Always trust your gut! I think based on what information you have supplied in your post that something is definitely not right.


----------



## manticore (Sep 3, 2013)

yeah let's be honest here, is the firts time that I hear that someone go and visits casually his/her neighbor at his/her job, that is only common between couples and close family (kids visiting their parents), if one of my female neighbors suddendly comes a visit me at my job I will be inmediatly thinking that this woman wnat something to happene between us (unless she needs help with something related to my work expertise)


----------



## Caribbean Man (Jun 3, 2012)

Just a chic said:


> My husband is very good to me. I have a gut feeling that my neighbor has a thing for him. I have witnessed them both making goo goo eyes at each other. Then one day last week he stopped by her work and did not tell me. So he claims he seen her standing outside her work and decided to visit. Now I'm the bad guy for getting upset about it. Want even hardly speak to me. Someone please help. I will be leaving for month see my daughter she is having a baby. He will be staying here. I don't to leave with him upset me for bringing these events.


He's gas lighting you and he's also very defensive.
That's two red flags.
He visited her job ( why?) and didn't tell you.
They make love eyes at each other.
Two more red flags.

Beside these occurrences , how is your marriage ?
The root of the problem might be somewhere in there, this might be an opportunity to address problems.


----------



## ReidWright (May 15, 2014)

Yeah, sounds like red flags, time to see what’s going on. When is your trip? 

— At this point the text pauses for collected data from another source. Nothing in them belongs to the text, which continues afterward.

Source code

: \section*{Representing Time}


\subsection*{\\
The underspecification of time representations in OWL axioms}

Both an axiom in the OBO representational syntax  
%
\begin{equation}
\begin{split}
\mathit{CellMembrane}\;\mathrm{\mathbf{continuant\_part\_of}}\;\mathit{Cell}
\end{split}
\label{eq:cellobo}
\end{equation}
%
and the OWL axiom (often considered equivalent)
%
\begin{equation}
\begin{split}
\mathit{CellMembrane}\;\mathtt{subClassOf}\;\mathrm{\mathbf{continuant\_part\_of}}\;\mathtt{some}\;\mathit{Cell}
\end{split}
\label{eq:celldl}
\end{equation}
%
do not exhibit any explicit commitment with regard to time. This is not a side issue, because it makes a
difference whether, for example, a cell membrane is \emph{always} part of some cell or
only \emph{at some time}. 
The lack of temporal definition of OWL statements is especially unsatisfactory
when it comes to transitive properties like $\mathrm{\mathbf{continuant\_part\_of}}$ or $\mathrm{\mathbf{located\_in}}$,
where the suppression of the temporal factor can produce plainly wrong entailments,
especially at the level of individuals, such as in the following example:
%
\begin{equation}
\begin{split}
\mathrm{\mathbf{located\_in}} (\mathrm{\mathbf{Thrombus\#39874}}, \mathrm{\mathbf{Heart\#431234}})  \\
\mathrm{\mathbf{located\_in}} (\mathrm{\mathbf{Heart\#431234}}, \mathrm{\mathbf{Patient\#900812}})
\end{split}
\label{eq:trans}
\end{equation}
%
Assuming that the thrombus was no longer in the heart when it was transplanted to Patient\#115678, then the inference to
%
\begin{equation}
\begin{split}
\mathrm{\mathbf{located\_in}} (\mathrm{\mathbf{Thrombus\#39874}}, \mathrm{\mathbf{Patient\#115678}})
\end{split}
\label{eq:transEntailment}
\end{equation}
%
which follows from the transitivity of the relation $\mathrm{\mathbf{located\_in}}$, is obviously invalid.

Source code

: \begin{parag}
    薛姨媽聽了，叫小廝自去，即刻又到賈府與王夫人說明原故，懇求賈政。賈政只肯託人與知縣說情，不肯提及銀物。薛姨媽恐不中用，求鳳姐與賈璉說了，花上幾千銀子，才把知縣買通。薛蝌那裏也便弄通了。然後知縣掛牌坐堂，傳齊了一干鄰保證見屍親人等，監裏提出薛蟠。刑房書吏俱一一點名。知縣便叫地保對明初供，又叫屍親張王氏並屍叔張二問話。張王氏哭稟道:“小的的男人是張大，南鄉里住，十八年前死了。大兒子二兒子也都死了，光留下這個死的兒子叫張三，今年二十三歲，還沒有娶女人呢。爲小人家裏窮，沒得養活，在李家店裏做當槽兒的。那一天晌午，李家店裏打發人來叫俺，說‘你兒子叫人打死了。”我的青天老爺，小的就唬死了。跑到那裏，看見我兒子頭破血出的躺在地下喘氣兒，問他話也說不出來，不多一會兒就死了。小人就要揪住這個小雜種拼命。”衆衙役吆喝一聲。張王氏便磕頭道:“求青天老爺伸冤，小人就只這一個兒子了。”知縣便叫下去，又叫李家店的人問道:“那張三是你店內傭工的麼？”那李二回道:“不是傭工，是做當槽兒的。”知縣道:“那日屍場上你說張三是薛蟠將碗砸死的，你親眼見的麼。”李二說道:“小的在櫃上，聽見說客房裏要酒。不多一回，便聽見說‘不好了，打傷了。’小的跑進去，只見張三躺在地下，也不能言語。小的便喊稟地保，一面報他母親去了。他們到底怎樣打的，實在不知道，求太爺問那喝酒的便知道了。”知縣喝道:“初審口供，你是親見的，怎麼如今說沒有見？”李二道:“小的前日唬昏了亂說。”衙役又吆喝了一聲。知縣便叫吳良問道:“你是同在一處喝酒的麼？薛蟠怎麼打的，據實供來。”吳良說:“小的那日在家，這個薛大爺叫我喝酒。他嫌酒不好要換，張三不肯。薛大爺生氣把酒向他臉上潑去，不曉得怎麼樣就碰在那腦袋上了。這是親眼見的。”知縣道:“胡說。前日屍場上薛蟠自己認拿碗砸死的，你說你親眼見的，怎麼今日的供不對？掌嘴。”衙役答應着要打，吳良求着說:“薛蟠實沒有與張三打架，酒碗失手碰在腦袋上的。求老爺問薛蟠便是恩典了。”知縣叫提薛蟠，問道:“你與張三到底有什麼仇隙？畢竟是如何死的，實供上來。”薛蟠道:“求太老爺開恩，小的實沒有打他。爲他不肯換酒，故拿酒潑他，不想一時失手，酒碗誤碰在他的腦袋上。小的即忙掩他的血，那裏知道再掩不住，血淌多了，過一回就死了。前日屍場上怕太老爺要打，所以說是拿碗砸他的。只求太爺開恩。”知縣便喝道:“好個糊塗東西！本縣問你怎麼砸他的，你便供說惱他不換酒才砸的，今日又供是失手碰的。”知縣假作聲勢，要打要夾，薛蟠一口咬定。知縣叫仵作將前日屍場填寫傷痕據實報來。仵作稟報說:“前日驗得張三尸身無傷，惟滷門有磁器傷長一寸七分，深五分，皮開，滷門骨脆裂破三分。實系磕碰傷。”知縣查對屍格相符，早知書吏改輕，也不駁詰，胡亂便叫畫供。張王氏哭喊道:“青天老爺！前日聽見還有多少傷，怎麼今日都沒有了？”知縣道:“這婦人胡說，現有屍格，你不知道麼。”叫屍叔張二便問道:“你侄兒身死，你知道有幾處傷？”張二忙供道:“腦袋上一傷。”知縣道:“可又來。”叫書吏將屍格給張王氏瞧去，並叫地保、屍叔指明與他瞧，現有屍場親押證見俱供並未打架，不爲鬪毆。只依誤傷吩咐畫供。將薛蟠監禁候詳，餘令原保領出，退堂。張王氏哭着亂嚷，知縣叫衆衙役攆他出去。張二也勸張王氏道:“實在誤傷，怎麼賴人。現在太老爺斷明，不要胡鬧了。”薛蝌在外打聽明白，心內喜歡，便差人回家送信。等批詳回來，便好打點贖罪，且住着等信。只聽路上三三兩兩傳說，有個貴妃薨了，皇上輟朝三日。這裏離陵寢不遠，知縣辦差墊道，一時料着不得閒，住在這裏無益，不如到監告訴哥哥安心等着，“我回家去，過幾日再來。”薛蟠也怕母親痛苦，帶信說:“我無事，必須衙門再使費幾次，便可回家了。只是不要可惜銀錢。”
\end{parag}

Does the neighbor lady have a husband? You might want to compare notes. Don’t accuse, just ask if your husband has been stopping by or hanging out, etc. 

Ask other neighbors to ‘look in’ on your husband while you’re gone. Sometimes the other neighbors see things, but are hesitant to tell the spouse (‘not my business’, ‘oh, she knows’, etc).

Is your husband at home when you’re not there normally? Do your work schedules have some overlap? You might want to stop home early a few times and see if he’s over there.


----------



## C123 (Jun 20, 2012)

Agree with everyone. No one goes and visits a neighbor at work just to say "hi." You know what's going on. Be very careful about your trip. You should insist on him joining you.

Does he have a history of infidelity? Sounds like this is a second marriage for at least you, possibly him. Has he cheated on you before or on a prior wife or GF?


----------



## 6301 (May 11, 2013)

Set up a couple VAR's in the house when you go away and if he's up to no good, you'll have it on tape.


----------



## xakulax (Feb 9, 2014)

your gut feeling is correct your neighbor is eyeing your husband


----------



## EleGirl (Dec 3, 2011)

Just a chic, 

update?

If she has a husband you need to have a talk with her husband. The husband will most likely go a long way to putting an end to this problem.


----------